As part of his sentence, Martin will be required to pay $23,500 in restitution to the museum at a rate of $300 per month.
“I certainly don't want to downplay the seriousness of Mr. Martin's crime,” Schiltz said. “Mr. Martin intended to steal and destroy an irreplaceable part of American culture.
It was all based on a misunderstanding about the film's value, Martin's lawyer wrote in a court filing before his sentencing.
Martin had left a life of crime behind him in the late 1990s and was living as a law-abiding citizen when, in 2005, he was contacted by a former associate with mob ties, who told him about the ruby slippers worn by Garland in the classic 1939 film. They had to be embellished with real gemstones to justify their insured value. amounting to one million dollars.
“At first, Terry declined the invitation to participate in the robbery. “But old habits die hard, and the thought of the end result kept him awake at night,” Deckery wrote in the memo. “After much consideration, Terry had a criminal relapse and decided to participate in the robbery.”
Martin was not charged with stealing the shoes studded with sequins and glass beads until last year.
Prosecutor Matthew Greenlee said in court Monday that investigators used phone records to zero in on Martin, and used his wife's immigration status as leverage to search Martin's home and force him to confess to the theft.
In October 2023, he pleaded guilty to theft of a large work of art, and admitted to using a hammer to smash the glass door of the museum and a display cabinet to take the slippers.
Martin said at the hearing in October that he hoped to remove what he believed to be a real ruby from the shoe and sell it. But one of the people who trade in stolen goods, known as fencing, told him the jewelry wasn't real.
Martin disposed of the stolen slippers after they had been in his possession for less than 48 hours.
Martin had no idea about the cultural significance of the ruby slippers and had never seen the movie “The Wizard of Oz,” according to the lawyer.

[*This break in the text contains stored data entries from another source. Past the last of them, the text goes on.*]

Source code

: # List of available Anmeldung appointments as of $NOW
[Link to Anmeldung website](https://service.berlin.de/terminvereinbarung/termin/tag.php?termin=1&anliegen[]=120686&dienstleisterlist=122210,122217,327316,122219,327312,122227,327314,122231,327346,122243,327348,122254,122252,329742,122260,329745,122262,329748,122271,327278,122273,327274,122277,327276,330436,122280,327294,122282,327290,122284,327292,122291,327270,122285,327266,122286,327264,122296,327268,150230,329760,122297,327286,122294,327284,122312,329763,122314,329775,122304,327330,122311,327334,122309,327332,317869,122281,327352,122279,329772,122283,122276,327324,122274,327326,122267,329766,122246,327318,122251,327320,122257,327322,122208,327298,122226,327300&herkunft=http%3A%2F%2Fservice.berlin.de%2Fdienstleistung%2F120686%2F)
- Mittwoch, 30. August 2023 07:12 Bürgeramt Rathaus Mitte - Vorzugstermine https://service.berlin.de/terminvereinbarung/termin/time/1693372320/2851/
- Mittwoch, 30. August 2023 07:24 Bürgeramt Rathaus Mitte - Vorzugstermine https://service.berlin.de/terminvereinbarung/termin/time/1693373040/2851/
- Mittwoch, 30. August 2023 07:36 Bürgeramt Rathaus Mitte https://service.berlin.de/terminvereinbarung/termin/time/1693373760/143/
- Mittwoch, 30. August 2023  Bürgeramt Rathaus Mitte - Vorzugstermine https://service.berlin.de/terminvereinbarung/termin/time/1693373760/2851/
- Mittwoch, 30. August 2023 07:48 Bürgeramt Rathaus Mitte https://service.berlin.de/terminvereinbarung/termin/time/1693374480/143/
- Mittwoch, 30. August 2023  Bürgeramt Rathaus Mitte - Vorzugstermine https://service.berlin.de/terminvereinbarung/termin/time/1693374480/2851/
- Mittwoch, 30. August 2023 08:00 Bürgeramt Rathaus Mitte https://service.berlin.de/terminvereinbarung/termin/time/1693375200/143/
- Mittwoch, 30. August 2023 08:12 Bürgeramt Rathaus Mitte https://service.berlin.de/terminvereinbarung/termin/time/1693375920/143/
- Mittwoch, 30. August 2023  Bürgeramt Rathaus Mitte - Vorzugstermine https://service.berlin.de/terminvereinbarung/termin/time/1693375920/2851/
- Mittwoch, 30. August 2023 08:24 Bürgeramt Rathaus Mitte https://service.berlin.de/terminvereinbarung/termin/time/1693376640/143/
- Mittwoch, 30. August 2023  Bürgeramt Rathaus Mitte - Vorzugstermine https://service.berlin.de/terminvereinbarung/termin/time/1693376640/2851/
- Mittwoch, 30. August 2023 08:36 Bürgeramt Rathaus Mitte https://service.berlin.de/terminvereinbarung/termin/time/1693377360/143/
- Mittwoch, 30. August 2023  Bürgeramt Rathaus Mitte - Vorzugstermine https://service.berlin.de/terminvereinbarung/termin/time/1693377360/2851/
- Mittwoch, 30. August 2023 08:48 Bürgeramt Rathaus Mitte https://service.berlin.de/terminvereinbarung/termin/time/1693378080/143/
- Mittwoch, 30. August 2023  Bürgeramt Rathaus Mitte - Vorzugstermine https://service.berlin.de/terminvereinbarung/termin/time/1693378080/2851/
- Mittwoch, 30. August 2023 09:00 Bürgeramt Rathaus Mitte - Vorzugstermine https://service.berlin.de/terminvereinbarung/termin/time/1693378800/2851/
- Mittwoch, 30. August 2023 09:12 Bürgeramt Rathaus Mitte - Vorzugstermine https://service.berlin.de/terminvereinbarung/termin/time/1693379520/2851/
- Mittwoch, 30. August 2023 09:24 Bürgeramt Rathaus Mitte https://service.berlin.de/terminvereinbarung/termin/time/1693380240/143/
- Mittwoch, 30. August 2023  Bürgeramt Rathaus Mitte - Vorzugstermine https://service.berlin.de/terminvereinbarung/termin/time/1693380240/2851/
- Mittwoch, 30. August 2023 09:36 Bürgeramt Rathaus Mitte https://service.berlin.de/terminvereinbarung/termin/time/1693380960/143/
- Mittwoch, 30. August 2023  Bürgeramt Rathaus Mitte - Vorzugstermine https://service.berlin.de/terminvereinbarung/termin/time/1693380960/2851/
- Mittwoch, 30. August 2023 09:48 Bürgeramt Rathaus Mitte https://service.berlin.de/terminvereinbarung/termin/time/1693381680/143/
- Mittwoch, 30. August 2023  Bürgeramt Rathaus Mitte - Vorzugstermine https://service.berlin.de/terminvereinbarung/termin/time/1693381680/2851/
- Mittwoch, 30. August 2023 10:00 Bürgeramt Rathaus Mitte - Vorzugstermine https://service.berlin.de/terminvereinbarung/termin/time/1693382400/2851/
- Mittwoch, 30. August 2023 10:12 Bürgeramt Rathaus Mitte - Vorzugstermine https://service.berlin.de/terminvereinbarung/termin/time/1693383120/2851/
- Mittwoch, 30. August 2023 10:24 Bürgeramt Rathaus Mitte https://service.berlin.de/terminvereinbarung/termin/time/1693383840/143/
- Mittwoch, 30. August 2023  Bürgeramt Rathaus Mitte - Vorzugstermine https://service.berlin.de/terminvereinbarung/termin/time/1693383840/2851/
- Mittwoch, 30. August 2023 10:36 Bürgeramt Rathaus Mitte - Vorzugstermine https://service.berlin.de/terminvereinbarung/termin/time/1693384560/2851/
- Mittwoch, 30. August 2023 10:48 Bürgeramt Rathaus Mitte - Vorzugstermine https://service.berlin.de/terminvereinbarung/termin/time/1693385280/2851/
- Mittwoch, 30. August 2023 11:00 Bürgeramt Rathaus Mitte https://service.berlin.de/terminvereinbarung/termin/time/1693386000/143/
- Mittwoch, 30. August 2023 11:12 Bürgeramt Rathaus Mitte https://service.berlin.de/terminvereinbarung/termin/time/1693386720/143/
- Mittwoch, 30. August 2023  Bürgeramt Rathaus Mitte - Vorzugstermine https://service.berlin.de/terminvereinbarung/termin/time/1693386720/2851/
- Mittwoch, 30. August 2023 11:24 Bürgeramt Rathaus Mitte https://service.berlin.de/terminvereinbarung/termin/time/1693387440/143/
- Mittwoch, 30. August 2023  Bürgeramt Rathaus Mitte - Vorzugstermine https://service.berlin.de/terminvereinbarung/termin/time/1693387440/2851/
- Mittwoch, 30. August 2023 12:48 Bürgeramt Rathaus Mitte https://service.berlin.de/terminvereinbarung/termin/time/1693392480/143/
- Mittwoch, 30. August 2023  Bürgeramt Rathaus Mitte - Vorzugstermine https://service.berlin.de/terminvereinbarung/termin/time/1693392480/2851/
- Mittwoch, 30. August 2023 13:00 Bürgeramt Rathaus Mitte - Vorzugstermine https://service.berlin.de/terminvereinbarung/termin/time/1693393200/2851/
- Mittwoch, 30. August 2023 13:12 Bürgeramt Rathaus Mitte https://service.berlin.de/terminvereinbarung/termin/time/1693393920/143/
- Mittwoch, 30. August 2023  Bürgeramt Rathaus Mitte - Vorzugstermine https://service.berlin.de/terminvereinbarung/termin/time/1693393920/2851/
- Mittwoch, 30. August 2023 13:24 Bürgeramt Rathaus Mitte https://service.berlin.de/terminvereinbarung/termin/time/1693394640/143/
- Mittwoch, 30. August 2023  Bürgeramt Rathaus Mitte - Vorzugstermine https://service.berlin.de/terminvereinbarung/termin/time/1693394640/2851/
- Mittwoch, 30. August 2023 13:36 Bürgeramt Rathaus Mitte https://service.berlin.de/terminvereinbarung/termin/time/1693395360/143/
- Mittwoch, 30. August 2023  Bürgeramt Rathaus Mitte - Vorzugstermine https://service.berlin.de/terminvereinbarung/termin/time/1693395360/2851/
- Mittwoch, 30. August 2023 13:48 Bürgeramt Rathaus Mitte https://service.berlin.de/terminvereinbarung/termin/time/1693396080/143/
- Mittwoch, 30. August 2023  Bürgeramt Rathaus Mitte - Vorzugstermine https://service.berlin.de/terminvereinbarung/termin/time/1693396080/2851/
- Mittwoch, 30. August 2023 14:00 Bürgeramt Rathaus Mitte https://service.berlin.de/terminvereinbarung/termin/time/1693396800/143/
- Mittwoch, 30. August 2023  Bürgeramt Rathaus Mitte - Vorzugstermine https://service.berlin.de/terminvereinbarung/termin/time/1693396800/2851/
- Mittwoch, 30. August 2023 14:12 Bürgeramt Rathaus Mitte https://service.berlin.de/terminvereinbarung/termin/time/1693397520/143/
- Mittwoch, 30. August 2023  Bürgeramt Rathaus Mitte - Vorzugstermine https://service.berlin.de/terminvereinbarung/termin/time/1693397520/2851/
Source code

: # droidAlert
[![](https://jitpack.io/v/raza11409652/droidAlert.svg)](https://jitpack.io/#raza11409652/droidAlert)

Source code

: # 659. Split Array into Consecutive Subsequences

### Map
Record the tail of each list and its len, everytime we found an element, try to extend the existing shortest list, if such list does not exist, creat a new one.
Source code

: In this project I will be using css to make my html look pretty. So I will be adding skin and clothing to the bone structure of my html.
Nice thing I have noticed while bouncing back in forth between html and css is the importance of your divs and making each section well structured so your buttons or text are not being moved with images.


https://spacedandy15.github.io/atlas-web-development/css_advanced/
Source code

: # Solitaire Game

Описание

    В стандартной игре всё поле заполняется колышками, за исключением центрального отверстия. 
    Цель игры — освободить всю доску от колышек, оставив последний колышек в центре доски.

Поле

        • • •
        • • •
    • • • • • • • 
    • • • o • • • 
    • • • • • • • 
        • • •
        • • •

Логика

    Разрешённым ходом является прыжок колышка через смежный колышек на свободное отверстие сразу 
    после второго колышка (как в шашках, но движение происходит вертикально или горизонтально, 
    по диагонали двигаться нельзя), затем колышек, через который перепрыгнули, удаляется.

Instead, “old Terry,” who had a long history of burglary and receiving stolen property, overcame “new Terry,” who became a “contributing member of society” after his release from prison in 1996, the memo said.
After learning that the ruby on the shoe was fake, Martin gave it to his old partner and told him he never wanted to see it again, Deckery wrote.
The FBI recovered the shoes in 2018 during a sting operation in Minneapolis, after someone contacted the bureau saying they could help track down the stolen artifacts in exchange for a $200,000 reward offered for their safe return.
Martin declined to identify any accomplices, and no one else has ever been charged with the robbery
Federal prosecutors estimated the market value of the slippers at $3.5 million.
In the beloved film, Dorothy, played by Garland, had to tap the heel of her ruby slipper three times and repeat, “There's no place like home,” to return to Kansas from Oz.
She wore several pairs during filming, but only four original pairs are known to exist.
Hollywood memorabilia collector Michael Shaw loaned one pair to the museum in Garland's hometown before Martin stole them. The other three are owned by the Academy of Motion Picture Arts and Sciences, the Smithsonian Museum of American History and a private collector.
The slippers were returned to Shaw and are currently being held by an auction house that plans to sell them after a roadshow, said John Kelsch, founding director of the Judy Garland Museum.